__TASK BRIEF__: Print every entry, word for word, and skip the images.

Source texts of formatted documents
^^^^

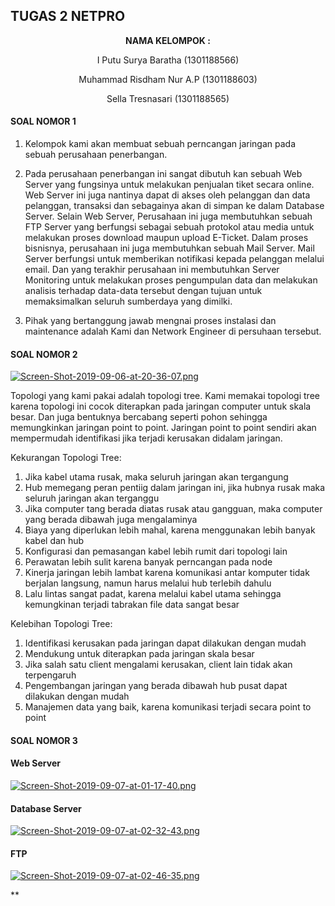 ## TUGAS 2 NETPRO ##

<p align="center"
  <a><strong>  NAMA KELOMPOK :  </strong></a> 
</p>
<p align="center">
  <a>  I Putu Surya Baratha (1301188566)  </a> 
</p> 

<p align="center">
  <a>  Muhammad Risdham Nur A.P (1301188603)  </a> 
</p>

<p align="center">
  <a>  Sella Tresnasari  (1301188565)  </a> 
</p> 



#### SOAL NOMOR 1 ####

1. Kelompok kami akan membuat sebuah perncangan jaringan pada sebuah perusahaan penerbangan.

2. Pada perusahaan penerbangan ini sangat dibutuh kan sebuah Web Server yang fungsinya untuk melakukan penjualan tiket secara online. Web Server ini juga nantinya dapat di akses oleh pelanggan dan data pelanggan, transaksi dan sebagainya akan di simpan ke dalam Database Server. Selain Web Server, Perusahaan ini juga membutuhkan sebuah FTP Server yang berfungsi sebagai sebuah protokol atau media untuk melakukan proses download maupun upload E-Ticket. Dalam proses bisnisnya, perusahaan ini juga membutuhkan sebuah Mail Server. Mail Server berfungsi untuk memberikan notifikasi kepada pelanggan melalui email. Dan yang terakhir perusahaan ini membutuhkan Server Monitoring untuk melakukan proses pengumpulan data dan melakukan analisis terhadap data-data tersebut dengan tujuan untuk memaksimalkan seluruh sumberdaya yang dimilki.

3. Pihak yang bertanggung jawab mengnai proses instalasi dan maintenance adalah Kami dan Network Engineer di persuhaan tersebut.

#### SOAL NOMOR 2 ####

[![Screen-Shot-2019-09-06-at-20-36-07.png](https://i.postimg.cc/CKjMsn32/Screen-Shot-2019-09-06-at-20-36-07.png)](https://postimg.cc/94QjW0FP)

Topologi yang kami pakai adalah topologi tree. Kami memakai topologi tree karena topologi ini cocok diterapkan pada jaringan computer untuk skala besar. Dan juga bentuknya bercabang seperti pohon sehingga memungkinkan jaringan point to point. Jaringan point to point sendiri akan mempermudah identifikasi jika terjadi kerusakan didalam jaringan.

Kekurangan Topologi Tree:
1.	Jika kabel utama rusak, maka seluruh jaringan akan tergangung
2.	Hub memegang peran pentiig dalam jaringan ini, jika hubnya rusak maka seluruh jaringan akan terganggu
3.	Jika computer tang berada diatas rusak atau gangguan, maka computer yang berada dibawah juga mengalaminya
4.	Biaya yang diperlukan lebih mahal, karena menggunakan lebih banyak kabel dan hub
5.	Konfigurasi dan pemasangan kabel lebih rumit dari topologi lain
6.	Perawatan lebih sulit karena banyak perncangan pada node
7.	Kinerja jaringan lebih lambat karena komunikasi antar komputer tidak berjalan langsung, namun harus melalui hub terlebih dahulu
8.	Lalu lintas sangat padat, karena melalui kabel utama sehingga kemungkinan terjadi tabrakan file data sangat besar

Kelebihan Topologi Tree:
1.	Identifikasi kerusakan pada jaringan dapat dilakukan dengan mudah
2.	Mendukung untuk diterapkan pada jaringan skala besar
3.	Jika salah satu client mengalami kerusakan, client lain tidak akan terpengaruh
4.	Pengembangan jaringan yang berada dibawah hub pusat dapat dilakukan dengan mudah
5.	Manajemen data yang baik, karena komunikasi terjadi secara point to point

#### SOAL NOMOR 3 ####

#### Web Server ####

[![Screen-Shot-2019-09-07-at-01-17-40.png](https://i.postimg.cc/D03QXJb5/Screen-Shot-2019-09-07-at-01-17-40.png)](https://postimg.cc/DJ5bVz6b)

#### Database Server ####

[![Screen-Shot-2019-09-07-at-02-32-43.png](https://i.postimg.cc/BQqHfG58/Screen-Shot-2019-09-07-at-02-32-43.png)](https://postimg.cc/jCFLymFK)


#### FTP ####

[![Screen-Shot-2019-09-07-at-02-46-35.png](https://i.postimg.cc/8cTJGhv8/Screen-Shot-2019-09-07-at-02-46-35.png)](https://postimg.cc/bDFNHSLL)

 **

^^^^

__ANSWER TO THE EXERCISE__:
 ## TUGAS 2 NETPRO ##

<p align="center"
  <a><strong>  NAMA KELOMPOK :  </strong></a> 
</p>
<p align="center">
  <a>  I Putu Surya Baratha (1301188566)  </a> 
</p> 

<p align="center">
  <a>  Muhammad Risdham Nur A.P (1301188603)  </a> 
</p>

<p align="center">
  <a>  Sella Tresnasari  (1301188565)  </a> 
</p> 



#### SOAL NOMOR 1 ####

1. Kelompok kami akan membuat sebuah perncangan jaringan pada sebuah perusahaan penerbangan.

2. Pada perusahaan penerbangan ini sangat dibutuh kan sebuah Web Server yang fungsinya untuk melakukan penjualan tiket secara online. Web Server ini juga nantinya dapat di akses oleh pelanggan dan data pelanggan, transaksi dan sebagainya akan di simpan ke dalam Database Server. Selain Web Server, Perusahaan ini juga membutuhkan sebuah FTP Server yang berfungsi sebagai sebuah protokol atau media untuk melakukan proses download maupun upload E-Ticket. Dalam proses bisnisnya, perusahaan ini juga membutuhkan sebuah Mail Server. Mail Server berfungsi untuk memberikan notifikasi kepada pelanggan melalui email. Dan yang terakhir perusahaan ini membutuhkan Server Monitoring untuk melakukan proses pengumpulan data dan melakukan analisis terhadap data-data tersebut dengan tujuan untuk memaksimalkan seluruh sumberdaya yang dimilki.

3. Pihak yang bertanggung jawab mengnai proses instalasi dan maintenance adalah Kami dan Network Engineer di persuhaan tersebut.

#### SOAL NOMOR 2 ####

[![Screen-Shot-2019-09-06-at-20-36-07.png](https://i.postimg.cc/CKjMsn32/Screen-Shot-2019-09-06-at-20-36-07.png)](https://postimg.cc/94QjW0FP)

Topologi yang kami pakai adalah topologi tree. Kami memakai topologi tree karena topologi ini cocok diterapkan pada jaringan computer untuk skala besar. Dan juga bentuknya bercabang seperti pohon sehingga memungkinkan jaringan point to point. Jaringan point to point sendiri akan mempermudah identifikasi jika terjadi kerusakan didalam jaringan.

Kekurangan Topologi Tree:
1.	Jika kabel utama rusak, maka seluruh jaringan akan tergangung
2.	Hub memegang peran pentiig dalam jaringan ini, jika hubnya rusak maka seluruh jaringan akan terganggu
3.	Jika computer tang berada diatas rusak atau gangguan, maka computer yang berada dibawah juga mengalaminya
4.	Biaya yang diperlukan lebih mahal, karena menggunakan lebih banyak kabel dan hub
5.	Konfigurasi dan pemasangan kabel lebih rumit dari topologi lain
6.	Perawatan lebih sulit karena banyak perncangan pada node
7.	Kinerja jaringan lebih lambat karena komunikasi antar komputer tidak berjalan langsung, namun harus melalui hub terlebih dahulu
8.	Lalu lintas sangat padat, karena melalui kabel utama sehingga kemungkinan terjadi tabrakan file data sangat besar

Kelebihan Topologi Tree:
1.	Identifikasi kerusakan pada jaringan dapat dilakukan dengan mudah
2.	Mendukung untuk diterapkan pada jaringan skala besar
3.	Jika salah satu client mengalami kerusakan, client lain tidak akan terpengaruh
4.	Pengembangan jaringan yang berada dibawah hub pusat dapat dilakukan dengan mudah
5.	Manajemen data yang baik, karena komunikasi terjadi secara point to point

#### SOAL NOMOR 3 ####

#### Web Server ####

[![Screen-Shot-2019-09-07-at-01-17-40.png](https://i.postimg.cc/D03QXJb5/Screen-Shot-2019-09-07-at-01-17-40.png)](https://postimg.cc/DJ5bVz6b)

#### Database Server ####

[![Screen-Shot-2019-09-07-at-02-32-43.png](https://i.postimg.cc/BQqHfG58/Screen-Shot-2019-09-07-at-02-32-43.png)](https://postimg.cc/jCFLymFK)


#### FTP ####

[![Screen-Shot-2019-09-07-at-02-46-35.png](https://i.postimg.cc/8cTJGhv8/Screen-Shot-2019-09-07-at-02-46-35.png)](https://postimg.cc/bDFNHSLL)

 **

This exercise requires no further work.